EXERCISE AIM: Look through the entries below and return all lines including the word "between".

EXERCISE MATERIALS:

==================================================

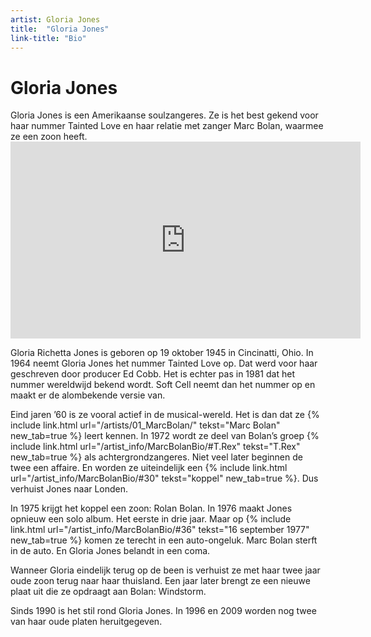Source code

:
 ```yaml
---
artist: Gloria Jones
title:  "Gloria Jones"
link-title: "Bio"
---
```


# Gloria Jones

<span class="lead">Gloria Jones is een Amerikaanse soulzangeres. Ze is het best gekend voor haar nummer Tainted Love en haar relatie met zanger Marc Bolan, waarmee ze een zoon heeft.</span>

<iframe width="560" height="315" src="https://www.youtube.com/embed/CWXkfYW8n7I" frameborder="0" allowfullscreen></iframe>Gloria Richetta Jones is geboren op 19 oktober 1945 in Cincinatti, Ohio. In 1964 neemt Gloria Jones het nummer <span class="engels">Tainted Love</span> op. Dat werd voor haar geschreven door producer <span tooltip="Ed Cobb is een Amerikaanse muzikant en en producer. Hij is geboren op 25 februari 1938. Zijn grootste hit is Tainted Love, een nummer dat hij schreef voor Gloria Jones. Hij stierf op 19 september 1999 aan leukemie.">Ed Cobb</span>. Het is echter pas in 1981 dat het nummer wereldwijd bekend wordt. <span tooltip="Soft Cell is een duo bestaande uit Marc Almond (zang) en David Ball (synthesizers). Het duo werd bekend door hun cover van het nummer Tainted Love.">Soft Cell</span> neemt dan het nummer op en maakt er de alombekende versie van.Eind jaren ’60 is ze vooral actief in de musical-wereld. Het is dan dat ze {% include link.html url="/artists/01_MarcBolan/" tekst="Marc Bolan" new_tab=true %} leert kennen. In 1972 wordt ze deel van Bolan’s groep {% include link.html url="/artist_info/MarcBolanBio/#T.Rex" tekst="T.Rex" new_tab=true %} als achtergrondzangeres. Niet veel later beginnen de twee een affaire. En worden ze uiteindelijk een {% include link.html url="/artist_info/MarcBolanBio/#30" tekst="koppel" new_tab=true %}. Dus verhuist Jones naar Londen.In 1975 krijgt het koppel een zoon: Rolan Bolan. In 1976 maakt Jones opnieuw een solo album. Het eerste in drie jaar. Maar op {% include link.html url="/artist_info/MarcBolanBio/#36" tekst="16 september 1977" new_tab=true %} komen ze terecht in een auto-ongeluk. Marc Bolan sterft in de auto. En Gloria Jones belandt in een coma. Wanneer Gloria eindelijk terug op de been is verhuist ze met haar twee jaar oude zoon terug naar haar thuisland. Een jaar later brengt ze een nieuwe plaat uit die ze opdraagt aan Bolan: <span class="engels">Windstorm</span>. Sinds 1990 is het stil rond Gloria Jones. In 1996 en 2009 worden nog twee van haar oude platen heruitgegeven. 
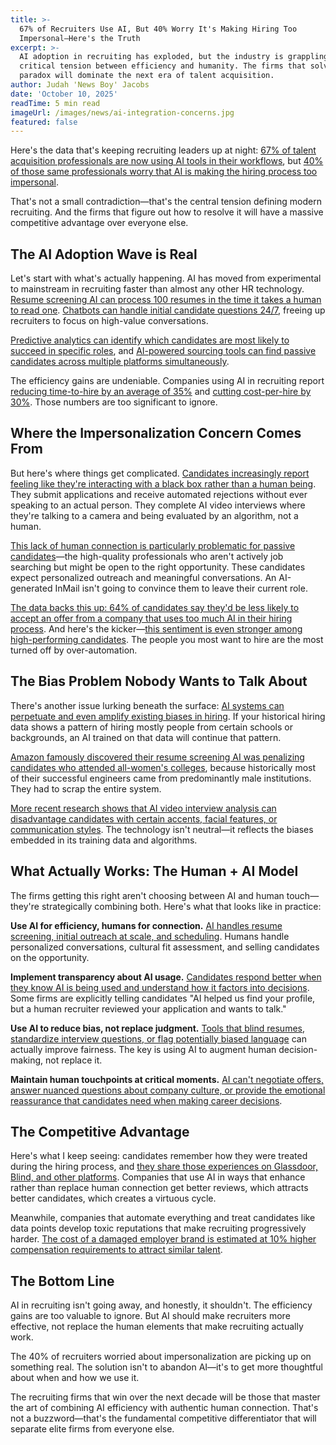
 ```yaml
---
title: >-
  67% of Recruiters Use AI, But 40% Worry It's Making Hiring Too
  Impersonal—Here's the Truth
excerpt: >-
  AI adoption in recruiting has exploded, but the industry is grappling with a
  critical tension between efficiency and humanity. The firms that solve this
  paradox will dominate the next era of talent acquisition.
author: Judah 'News Boy' Jacobs
date: 'October 10, 2025'
readTime: 5 min read
imageUrl: /images/news/ai-integration-concerns.jpg
featured: false
---
```


Here's the data that's keeping recruiting leaders up at night: [67% of talent acquisition professionals are now using AI tools in their workflows](https://www.linkedin.com/business/talent/blog/talent-acquisition/ai-in-recruiting-statistics), but [40% of those same professionals worry that AI is making the hiring process too impersonal](https://www.shrm.org/topics-tools/news/talent-acquisition/ai-recruiting-concerns-survey).

That's not a small contradiction—that's the central tension defining modern recruiting. And the firms that figure out how to resolve it will have a massive competitive advantage over everyone else.

## The AI Adoption Wave is Real

Let's start with what's actually happening. AI has moved from experimental to mainstream in recruiting faster than almost any other HR technology. [Resume screening AI can process 100 resumes in the time it takes a human to read one](https://www.forbes.com/sites/forbeshumanresourcescouncil/2024/10/12/ai-resume-screening-efficiency/). [Chatbots can handle initial candidate questions 24/7](https://www.gartner.com/en/human-resources/topics/ai-chatbots-recruiting), freeing up recruiters to focus on high-value conversations.

[Predictive analytics can identify which candidates are most likely to succeed in specific roles](https://hbr.org/2024/08/predictive-analytics-in-hiring), and [AI-powered sourcing tools can find passive candidates across multiple platforms simultaneously](https://www.linkedin.com/business/talent/blog/talent-acquisition/ai-sourcing-tools-2025).

The efficiency gains are undeniable. Companies using AI in recruiting report [reducing time-to-hire by an average of 35%](https://www.shrm.org/topics-tools/news/talent-acquisition/ai-reduces-time-to-hire) and [cutting cost-per-hire by 30%](https://www.gartner.com/en/human-resources/topics/ai-recruiting-cost-savings). Those numbers are too significant to ignore.

## Where the Impersonalization Concern Comes From

But here's where things get complicated. [Candidates increasingly report feeling like they're interacting with a black box rather than a human being](https://www.glassdoor.com/employers/blog/candidate-experience-ai-concerns/). They submit applications and receive automated rejections without ever speaking to an actual person. They complete AI video interviews where they're talking to a camera and being evaluated by an algorithm, not a human.

[This lack of human connection is particularly problematic for passive candidates](https://www.linkedin.com/business/talent/blog/talent-acquisition/passive-candidate-engagement-challenges)—the high-quality professionals who aren't actively job searching but might be open to the right opportunity. These candidates expect personalized outreach and meaningful conversations. An AI-generated InMail isn't going to convince them to leave their current role.

[The data backs this up: 64% of candidates say they'd be less likely to accept an offer from a company that uses too much AI in their hiring process](https://www.pwc.com/us/en/tech-effect/ai-analytics/candidate-perspectives-on-ai.html). And here's the kicker—[this sentiment is even stronger among high-performing candidates](https://hbr.org/2024/11/top-talent-wants-human-connection-in-hiring). The people you most want to hire are the most turned off by over-automation.

## The Bias Problem Nobody Wants to Talk About

There's another issue lurking beneath the surface: [AI systems can perpetuate and even amplify existing biases in hiring](https://www.brookings.edu/articles/algorithmic-bias-in-hiring/). If your historical hiring data shows a pattern of hiring mostly people from certain schools or backgrounds, an AI trained on that data will continue that pattern.

[Amazon famously discovered their resume screening AI was penalizing candidates who attended all-women's colleges](https://www.reuters.com/article/us-amazon-com-jobs-automation-insight/amazon-scraps-secret-ai-recruiting-tool-that-showed-bias-against-women-idUSKCN1MK08G), because historically most of their successful engineers came from predominantly male institutions. They had to scrap the entire system.

[More recent research shows that AI video interview analysis can disadvantage candidates with certain accents, facial features, or communication styles](https://www.technologyreview.com/2021/07/07/1027916/we-tested-ai-interview-tools/). The technology isn't neutral—it reflects the biases embedded in its training data and algorithms.

## What Actually Works: The Human + AI Model

The firms getting this right aren't choosing between AI and human touch—they're strategically combining both. Here's what that looks like in practice:

**Use AI for efficiency, humans for connection.** [AI handles resume screening, initial outreach at scale, and scheduling](https://www.gartner.com/en/human-resources/topics/ai-recruiting-best-practices). Humans handle personalized conversations, cultural fit assessment, and selling candidates on the opportunity.

**Implement transparency about AI usage.** [Candidates respond better when they know AI is being used and understand how it factors into decisions](https://www.shrm.org/topics-tools/news/talent-acquisition/ai-transparency-in-hiring). Some firms are explicitly telling candidates "AI helped us find your profile, but a human recruiter reviewed your application and wants to talk."

**Use AI to reduce bias, not replace judgment.** [Tools that blind resumes, standardize interview questions, or flag potentially biased language](https://hbr.org/2024/09/using-ai-to-reduce-hiring-bias) can actually improve fairness. The key is using AI to augment human decision-making, not replace it.

**Maintain human touchpoints at critical moments.** [AI can't negotiate offers, answer nuanced questions about company culture, or provide the emotional reassurance that candidates need when making career decisions](https://www.forbes.com/sites/forbeshumanresourcescouncil/2024/12/03/where-human-recruiters-still-matter/).

## The Competitive Advantage

Here's what I keep seeing: candidates remember how they were treated during the hiring process, and [they share those experiences on Glassdoor, Blind, and other platforms](https://www.glassdoor.com/employers/blog/candidate-experience-reviews/). Companies that use AI in ways that enhance rather than replace human connection get better reviews, which attracts better candidates, which creates a virtuous cycle.

Meanwhile, companies that automate everything and treat candidates like data points develop toxic reputations that make recruiting progressively harder. [The cost of a damaged employer brand is estimated at 10% higher compensation requirements to attract similar talent](https://www.linkedin.com/business/talent/blog/talent-strategy/employer-brand-impact-on-cost-per-hire).

## The Bottom Line

AI in recruiting isn't going away, and honestly, it shouldn't. The efficiency gains are too valuable to ignore. But AI should make recruiters more effective, not replace the human elements that make recruiting actually work.

The 40% of recruiters worried about impersonalization are picking up on something real. The solution isn't to abandon AI—it's to get more thoughtful about when and how we use it.

The recruiting firms that win over the next decade will be those that master the art of combining AI efficiency with authentic human connection. That's not a buzzword—that's the fundamental competitive differentiator that will separate elite firms from everyone else.
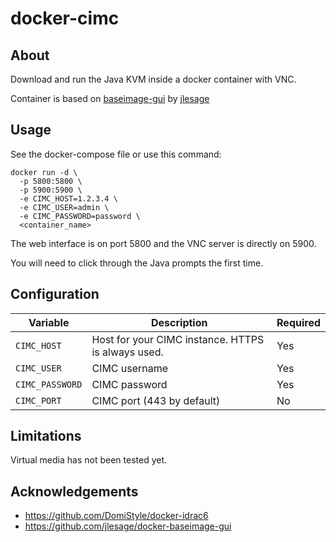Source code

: # docker-cimc

## About

Download and run the Java KVM inside a docker container with VNC. 

Container is based on [baseimage-gui](https://github.com/jlesage/docker-baseimage-gui) by [jlesage](https://github.com/jlesage)

## Usage

See the docker-compose file or use this command:
```
docker run -d \
  -p 5800:5800 \
  -p 5900:5900 \
  -e CIMC_HOST=1.2.3.4 \
  -e CIMC_USER=admin \
  -e CIMC_PASSWORD=password \
  <container_name>
```
The web interface is on port 5800 and the VNC server is directly on 5900.

You will need to click through the Java prompts the first time.

## Configuration

| Variable       | Description                                  | Required |
|----------------|----------------------------------------------|----------|
|`CIMC_HOST`| Host for your CIMC instance. HTTPS is always used. | Yes |
|`CIMC_USER`| CIMC username | Yes |
|`CIMC_PASSWORD`| CIMC password | Yes |
|`CIMC_PORT`| CIMC port (443 by default) | No |

## Limitations

Virtual media has not been tested yet.

## Acknowledgements
* https://github.com/DomiStyle/docker-idrac6
* https://github.com/jlesage/docker-baseimage-gui
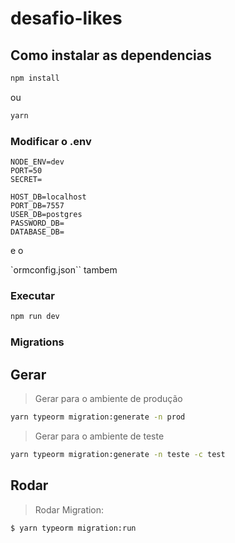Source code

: # desafio-likes

## Como instalar as dependencias

```bash
npm install
```

ou 

```bash
yarn
```

### Modificar o .env
```
NODE_ENV=dev
PORT=50
SECRET=

HOST_DB=localhost
PORT_DB=7557
USER_DB=postgres
PASSWORD_DB=
DATABASE_DB=
```

e o 

`ormconfig.json`` tambem


### Executar

```bash
npm run dev
```

### Migrations

## Gerar

> Gerar para o ambiente de produção

```bash
yarn typeorm migration:generate -n prod
```

> Gerar para o ambiente de teste

```bash
yarn typeorm migration:generate -n teste -c test
```

## Rodar
> Rodar Migration:

```bash
$ yarn typeorm migration:run
```


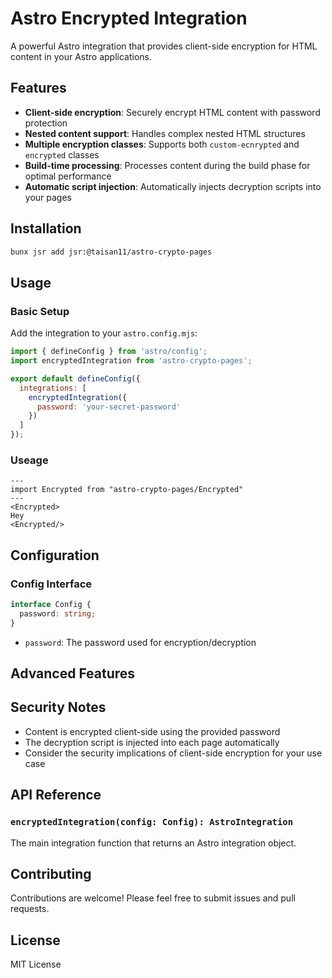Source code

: # Astro Encrypted Integration

A powerful Astro integration that provides client-side encryption for HTML content in your Astro applications.

## Features

- **Client-side encryption**: Securely encrypt HTML content with password protection
- **Nested content support**: Handles complex nested HTML structures
- **Multiple encryption classes**: Supports both `custom-ecnrypted` and `encrypted` classes
- **Build-time processing**: Processes content during the build phase for optimal performance
- **Automatic script injection**: Automatically injects decryption scripts into your pages

## Installation

```bash
bunx jsr add jsr:@taisan11/astro-crypto-pages
```

## Usage

### Basic Setup

Add the integration to your `astro.config.mjs`:

```javascript
import { defineConfig } from 'astro/config';
import encryptedIntegration from 'astro-crypto-pages';

export default defineConfig({
  integrations: [
    encryptedIntegration({
      password: 'your-secret-password'
    })
  ]
});
```

### Useage

```astro
---
import Encrypted from "astro-crypto-pages/Encrypted"
---
<Encrypted>
Hey
<Encrypted/>

```

## Configuration

### Config Interface

```typescript
interface Config {
  password: string;
}
```

- `password`: The password used for encryption/decryption

## Advanced Features

## Security Notes

- Content is encrypted client-side using the provided password
- The decryption script is injected into each page automatically
- Consider the security implications of client-side encryption for your use case

## API Reference

### `encryptedIntegration(config: Config): AstroIntegration`

The main integration function that returns an Astro integration object.

## Contributing

Contributions are welcome! Please feel free to submit issues and pull requests.

## License

MIT License
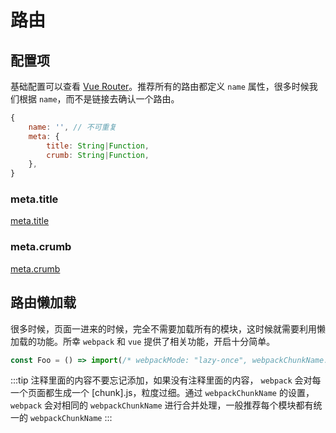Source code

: # 路由

## 配置项

基础配置可以查看 [Vue Router](https://router.vuejs.org/)。推荐所有的路由都定义 `name` 属性，很多时候我们根据 `name`，而不是链接去确认一个路由。

```javascript
{
    name: '', // 不可重复
    meta: {
        title: String|Function,
        crumb: String|Function,
    },
}
```

### meta.title

[meta.title](/guide/essentials/title.html)

### meta.crumb

[meta.crumb](/guide/essentials/layout.html#面包屑)

## 路由懒加载

很多时候，页面一进来的时候，完全不需要加载所有的模块，这时候就需要利用懒加载的功能。所幸 `webpack` 和 `vue` 提供了相关功能，开启十分简单。

```javascript
const Foo = () => import(/* webpackMode: "lazy-once", webpackChunkName: "message" */ './message.vue');
```

:::tip
注释里面的内容不要忘记添加，如果没有注释里面的内容， `webpack` 会对每一个页面都生成一个 [chunk].js，粒度过细。通过 `webpackChunkName` 的设置， `webpack` 会对相同的 `webpackChunkName` 进行合并处理，一般推荐每个模块都有统一的 `webpackChunkName`
:::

==================================================

FINISHED TASK:
  critical tension between efficiency and humanity. The firms that solve this
The firms getting this right aren't choosing between AI and human touch—they're strategically combining both. Here's what that looks like in practice:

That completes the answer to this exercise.